Ahead of tonight’s Democratic Debate in Charleston, South Carolina, Sen. Bernie Sanders has published a new document where he claims to fully cover the costs of his gargantuan expansions of federal programs. But an independent review by the Progressive Policy Institute finds that these numbers can’t be taken at face value.
“Sanders wants voters to reward him for proposing a left-wing wishlist of spending increases and take him at his word that taxes on billionaires will pay for it, but the math just doesn’t add up,” said Ben Ritz, Director of PPI’s Center for Funding America’s Future. “Sanders has already embraced every tax increase on wealthy Americans imaginable and still comes up several trillions of dollars short.”
Key highlights from Ritz’s analysis include:
- Sanders has now proposed over $53 trillion of new spending over the next 10 years – an amount that would roughly double the size of the federal government.
- The document Sanders published last night, along with others released earlier in his campaign, claim to collectively raise less than $43 trillion in new revenue – meaning that he’s at least $10 trillion short.

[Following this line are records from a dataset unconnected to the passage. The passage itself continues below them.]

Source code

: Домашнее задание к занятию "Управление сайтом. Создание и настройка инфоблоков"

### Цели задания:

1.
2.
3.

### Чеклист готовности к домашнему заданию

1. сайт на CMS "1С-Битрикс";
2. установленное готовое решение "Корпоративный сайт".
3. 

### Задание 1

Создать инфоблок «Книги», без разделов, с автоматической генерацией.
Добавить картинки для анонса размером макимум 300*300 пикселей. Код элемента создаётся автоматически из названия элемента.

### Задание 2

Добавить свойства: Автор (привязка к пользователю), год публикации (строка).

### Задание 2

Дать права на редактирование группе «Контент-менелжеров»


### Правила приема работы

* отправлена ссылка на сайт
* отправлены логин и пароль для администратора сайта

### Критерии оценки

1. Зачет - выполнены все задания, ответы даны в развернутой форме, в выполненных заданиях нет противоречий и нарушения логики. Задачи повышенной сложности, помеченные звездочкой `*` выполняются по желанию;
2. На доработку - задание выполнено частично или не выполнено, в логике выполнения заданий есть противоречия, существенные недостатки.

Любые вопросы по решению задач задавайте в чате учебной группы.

But these revenue projections are well outside the mainstream of what independent analysts estimate.
- More realistically, if Congress were to adopt every single revenue option Sanders has offered for consideration, it would fall nearly $25 trillion short of his proposed spending increases over the next decade – leaving a gap nearly equal to the total value of all goods and services produced by the U.S. economy in one year.

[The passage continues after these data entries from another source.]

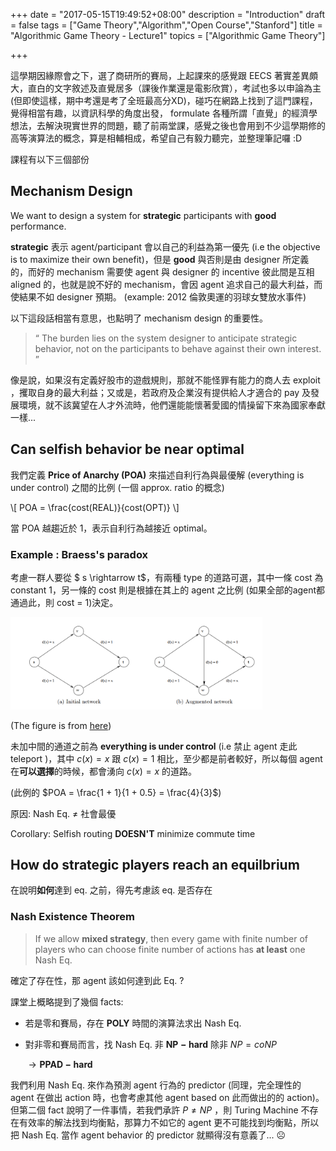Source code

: +++
date = "2017-05-15T19:49:52+08:00"
description = "Introduction"
draft = false
tags = ["Game Theory","Algorithm","Open Course","Stanford"]
title = "Algorithmic Game Theory - Lecture1"
topics = ["Algorithmic Game Theory"]

+++

這學期因緣際會之下，選了商研所的賽局，上起課來的感覺跟 EECS 著實差異頗大，直白的文字敘述及直覺居多（課後作業還是電影欣賞），考試也多以申論為主(但即使這樣，期中考還是考了全班最高分XD)，碰巧在網路上找到了這門課程，覺得相當有趣，以資訊科學的角度出發， formulate 各種所謂「直覺」的經濟學想法，去解決現實世界的問題，聽了前兩堂課，感覺之後也會用到不少這學期修的高等演算法的概念，算是相輔相成，希望自己有毅力聽完，並整理筆記囉 :D

<!--more-->
課程有以下三個部份

## Mechanism Design
We want to design a system for **strategic** participants with **good** performance.

**strategic** 表示 agent/participant 會以自己的利益為第一優先 (i.e the objective is to maximize their own benefit)，但是 **good** 與否則是由 designer 所定義的，而好的 mechanism 需要使 agent 與 designer 的 incentive 彼此間是互相 aligned 的，也就是說不好的 mechanism，會因 agent 追求自己的最大利益，而使結果不如 designer 預期。 (example: 2012 倫敦奧運的羽球女雙放水事件)

以下這段話相當有意思，也點明了 mechanism design 的重要性。

> “ The burden lies on the system designer to anticipate strategic behavior, not on the participants to behave against their own interest. ”

像是說，如果沒有定義好股市的遊戲規則，那就不能怪罪有能力的商人去 exploit ，攫取自身的最大利益；又或是，若政府及企業沒有提供給人才適合的 pay 及發展環境，就不該冀望在人才外流時，他們還能能懷著愛國的情操留下來為國家奉獻一樣...

## Can selfish behavior be near optimal

我們定義 **Price of Anarchy (POA)** 來描述自利行為與最優解 (everything is under control) 之間的比例 (一個 approx. ratio 的概念)

<div>
\[
 POA = \frac{cost(REAL)}{cost(OPT)}
\]
</div>

當 POA 越趨近於 1，表示自利行為越接近 optimal。

### Example : Braess's paradox
考慮一群人要從 <span>$ s \rightarrow t$</span>，有兩種 type 的道路可選，其中一條 cost 為 constant 1，另一條的 cost 則是根據在其上的 agent 之比例 (如果全部的agent都通過此，則 cost = 1)決定。

<img src="/img/post/baraessParadox.png" width="80%" style="border-radius: 0%;">


(The figure is from [here](http://theory.stanford.edu/~tim/f13/l/l1.pdf))

未加中間的通道之前為 **everything is under control** (i.e 禁止 agent 走此 teleport )，其中 <span>$c(x) = x$</span> 跟 <span>$c(x) = 1$</span> 相比，至少都是前者較好，所以每個 agent 在**可以選擇**的時候，都會湧向 <span>$c(x) = x$</span> 的道路。

(此例的 <span>$POA = \frac{1 + 1}{1 + 0.5} = \frac{4}{3}$<span>)

原因: Nash Eq. <span>$\neq$</span> 社會最優

Corollary: Selfish routing **DOESN'T** minimize commute time

## How do strategic players reach an equilbrium

在說明**如何**達到 eq. 之前，得先考慮該 eq. 是否存在

### Nash Existence Theorem
> If we allow **mixed strategy**, then every game with finite number of players who can choose finite number of actions has **at least** one Nash Eq.

<!--據此 Theorem，考慮 2-player game，我們有-->

<!--Every bimatrix game has **at least** one Nash Eq.-->

確定了存在性，那 agent 該如何達到此 Eq. ?

課堂上概略提到了幾個 facts:

* 若是零和賽局，存在 <span>$\mathbf{POLY}$</span> 時間的演算法求出 Nash Eq.
* 對非零和賽局而言，找 Nash Eq. 非 <span>$\mathbf{NP-hard}$</span> 除非 <span>$NP = coNP$</span>

    <span>$\rightarrow \mathbf{PPAD-hard}$</span>

我們利用 Nash Eq. 來作為預測 agent 行為的 predictor (同理，完全理性的 agent 在做出 action 時，也會考慮其他 agent based on 此而做出的的 action)。但第二個 fact 說明了一件事情，若我們承許 <span>$P \neq NP$</span> ，則 Turing Machine 不存在有效率的解法找到均衡點，那算力不如它的 agent 更不可能找到均衡點，所以把 Nash Eq. 當作 agent behavior 的 predictor 就顯得沒有意義了... ☹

“At a time when President Trump has plunged the nation into trillion-dollar deficits as far as the eye can see, the worst thing Democrats could do is let him off the hook by nominating a candidate who is promising them the same kind of voodoo economics on a far greater scale,” Ritz said.
As Democrats debate tonight in South Carolina, will the moderators finally press Senator Sanders on whether middle-class and young Americans will be willing to accept the burden of financing a revolution through dramatically higher taxes or a doubling of government debt?